Humberto Costa, um senador que faz parte do comitê especial da Covid-19, disse que o escândalo minou a imagem de Bolsonaro como um político fundamentalmente honesto, o que foi crucial para a vitória do líder da extrema direita em 2018.
“A investigação do Congresso minou fortemente a imagem anticorrupção do governo e do presidente”, disse Costa.
Como o custo humano e econômico da pandemia devastou famílias brasileiras nos últimos 15 meses, a base de Bolsonaro encolheu vertiginosamente, mostram as pesquisas. Pesquisa divulgada pela empresa de pesquisa de opinião pública Ipec No final do mês passado, sugeriu que Bolsonaro seria derrotado por seu principal rival político, o ex-presidente Luiz Inácio Lula da Silva, se a votação fosse realizada hoje.
Guilherme Casarões, analista político e professor da Fundação Getulio Vargas, em São Paulo, disse que o aprofundamento do isolamento político do presidente o tornou mais radical do que conciliador.
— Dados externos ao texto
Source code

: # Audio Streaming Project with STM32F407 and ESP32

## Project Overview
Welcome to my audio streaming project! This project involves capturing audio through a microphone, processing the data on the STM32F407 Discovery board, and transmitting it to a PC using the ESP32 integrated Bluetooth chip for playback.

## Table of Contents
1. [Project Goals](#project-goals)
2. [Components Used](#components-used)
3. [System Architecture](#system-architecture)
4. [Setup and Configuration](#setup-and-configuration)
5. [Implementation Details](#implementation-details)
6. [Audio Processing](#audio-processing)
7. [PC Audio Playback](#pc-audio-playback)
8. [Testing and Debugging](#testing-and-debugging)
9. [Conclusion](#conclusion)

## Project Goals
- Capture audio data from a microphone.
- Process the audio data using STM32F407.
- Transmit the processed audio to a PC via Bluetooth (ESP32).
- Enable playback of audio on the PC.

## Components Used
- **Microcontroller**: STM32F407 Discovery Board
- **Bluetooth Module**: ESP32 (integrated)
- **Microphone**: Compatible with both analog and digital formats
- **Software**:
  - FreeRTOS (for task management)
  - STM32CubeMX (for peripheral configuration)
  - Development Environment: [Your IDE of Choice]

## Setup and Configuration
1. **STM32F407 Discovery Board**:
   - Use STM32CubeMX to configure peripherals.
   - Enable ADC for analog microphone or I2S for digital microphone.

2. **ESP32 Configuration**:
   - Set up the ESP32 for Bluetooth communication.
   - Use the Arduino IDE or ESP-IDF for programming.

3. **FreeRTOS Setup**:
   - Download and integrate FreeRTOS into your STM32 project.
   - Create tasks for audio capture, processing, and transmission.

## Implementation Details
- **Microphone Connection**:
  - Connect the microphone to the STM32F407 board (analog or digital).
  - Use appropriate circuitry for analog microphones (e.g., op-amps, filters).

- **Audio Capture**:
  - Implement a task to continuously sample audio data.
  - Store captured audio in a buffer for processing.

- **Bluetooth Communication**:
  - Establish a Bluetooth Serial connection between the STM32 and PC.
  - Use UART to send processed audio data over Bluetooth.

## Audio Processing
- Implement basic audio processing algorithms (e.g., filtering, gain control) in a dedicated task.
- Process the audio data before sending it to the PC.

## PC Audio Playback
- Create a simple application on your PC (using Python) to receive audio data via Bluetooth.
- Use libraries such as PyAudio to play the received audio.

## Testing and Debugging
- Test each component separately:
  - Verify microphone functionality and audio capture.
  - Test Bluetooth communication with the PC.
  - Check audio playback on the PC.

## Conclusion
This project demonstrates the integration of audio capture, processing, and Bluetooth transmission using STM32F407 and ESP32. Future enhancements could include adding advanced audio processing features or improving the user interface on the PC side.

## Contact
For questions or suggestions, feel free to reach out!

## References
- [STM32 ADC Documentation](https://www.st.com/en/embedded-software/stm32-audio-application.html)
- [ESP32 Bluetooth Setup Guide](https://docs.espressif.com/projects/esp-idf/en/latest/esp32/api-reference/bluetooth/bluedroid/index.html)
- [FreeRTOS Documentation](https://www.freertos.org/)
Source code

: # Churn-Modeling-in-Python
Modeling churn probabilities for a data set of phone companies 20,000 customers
“Isso pode deixá-lo em uma situação mais virulenta”, que pode levar a um colapso democrático, disse Casarões. “Ele já deu indicações claras de que não respeita as instituições, do Supremo Tribunal Federal ao Congresso.”
Danielle Oliveira, advogada do Rio de Janeiro, disse que se absteve de sair às ruas durante a pandemia por medo de pegar o vírus, mas decidiu se juntar à multidão no sábado após receber a primeira dose de uma vacina.
“O impeachment neste momento não parece provável”, disse Oliveira, 47, que usava uma máscara dupla e um protetor facial para a manifestação. “Mas se ficarmos nas ruas isso pode mudar.”
À medida que mais legisladores se aproximam para apoiar o impeachment, o presidente começa a alertar sobre fraude nas eleições presidenciais do próximo ano, programadas para ocorrer em outubro de 2022. Bolsonaro sugeriu, sem apresentar evidências, que as urnas eletrônicas do Brasil podem ser facilmente manipulado, e que uma perda eleitoral no próximo ano seria o resultado de fraude.
Bolsonaro atacou a investigação do Congresso, chamando os legisladores de “bandidos” e dizendo que falar sobre impeachment é um absurdo.
“Não adianta nos provocar, nos inventar, nos difamar, nos atacar 24 horas por dia, porque eles não vão conseguir nada”, ele disse na semana passada. “Só uma coisa vai me tirar de Brasília: Deus.”